Of course we use it for food, but in the world's largest maize grower, the United States,
we only use about 10 percent of the corn we grow for food. About 45 percent we feed the livestock and
corn is also used in biofuels and ethanol fuel, it's used to make batteries, bourbon, diapers, cough
syrup, matches, textiles, adhesives and all sorts of plastics. As the inclusion of maize and varied
products has increased in complexity, so has its fragility. Therefore, if there is a disruption
in the supply of maize, dozens of industries in hundreds of countries would falter, for example:
while maize is an adaptable crop that grows in different environments, fertilizers are a necessary
ingredient that help maize to grow and thrive. Sanctions on Russia and its neighbor, Belarus,
two of the main exporters of fertilizers, due to the invasion of Ukraine, are making farmers
around the world very nervous, especially as the planting season looms closer. Fertilizer prices
were already at record highs before the war, but now those prices are expected to grow
even higher and last for many more months. Maize has inserted itself into every facet of our
lives. Any vision of the human future will involve maize. As we seek to build more resilient systems,
maize offers many solutions and challenges: it can grow in many environments, it is nearly unrivaled
in the amount of calories it can produce per acre. As our populations grow and our climates change,
maize will continue to be a key ingredient in feeding our species. Scientists have genetically
modified corn varieties to be more drought tolerant, so as droughts become more prevalent
in some regions of the world, maize might prevent climate change-induced famine.
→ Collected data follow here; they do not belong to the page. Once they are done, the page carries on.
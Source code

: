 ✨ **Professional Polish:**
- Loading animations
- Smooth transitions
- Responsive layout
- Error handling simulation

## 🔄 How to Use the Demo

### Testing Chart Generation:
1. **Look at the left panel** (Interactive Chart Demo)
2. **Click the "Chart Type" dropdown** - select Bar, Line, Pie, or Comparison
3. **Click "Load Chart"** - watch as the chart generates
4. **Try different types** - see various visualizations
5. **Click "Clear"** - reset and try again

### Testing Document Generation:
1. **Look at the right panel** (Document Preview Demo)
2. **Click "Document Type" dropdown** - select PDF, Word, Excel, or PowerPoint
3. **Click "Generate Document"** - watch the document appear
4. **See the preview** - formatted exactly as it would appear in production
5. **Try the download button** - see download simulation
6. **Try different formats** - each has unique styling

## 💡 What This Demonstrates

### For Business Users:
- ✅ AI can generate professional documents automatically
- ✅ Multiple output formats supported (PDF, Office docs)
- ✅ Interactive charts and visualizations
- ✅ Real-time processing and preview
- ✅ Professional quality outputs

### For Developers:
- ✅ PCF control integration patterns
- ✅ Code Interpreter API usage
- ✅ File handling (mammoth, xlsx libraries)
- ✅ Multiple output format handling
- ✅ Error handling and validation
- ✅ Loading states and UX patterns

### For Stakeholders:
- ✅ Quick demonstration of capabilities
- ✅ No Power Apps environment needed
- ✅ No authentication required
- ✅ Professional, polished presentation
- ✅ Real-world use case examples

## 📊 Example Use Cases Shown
On the other hand,
corn is not immune from a variety of diseases and pests that can affect the crop at various
stages of the planting and growing process. As climate change results in more stress on the
environment, corn could be negatively impacted. In addition, the production and processing of maize,
especially into high ethanol gasoline, emits a lot of carbon into our atmosphere, which
increases the effects of climate change. Our food systems today are incredibly complex
and fragile, and corn is a big part of the long history that brought us here. The decisions
we make today about how we grow and use corn will be crucial to our future as a species as
we strive to feed ourselves and save our world from crises of war, disease, and climate change. Few
plants have shaped human history as maize has. In the words of anthropologist Michael Blake, "By being
genetically flexible, maize has persuaded humans to move its seed around the globe faster and farther
than any other plant in history... our global human economy depends on it just as it depends on
us. Humans grow maize, and maize grows humans."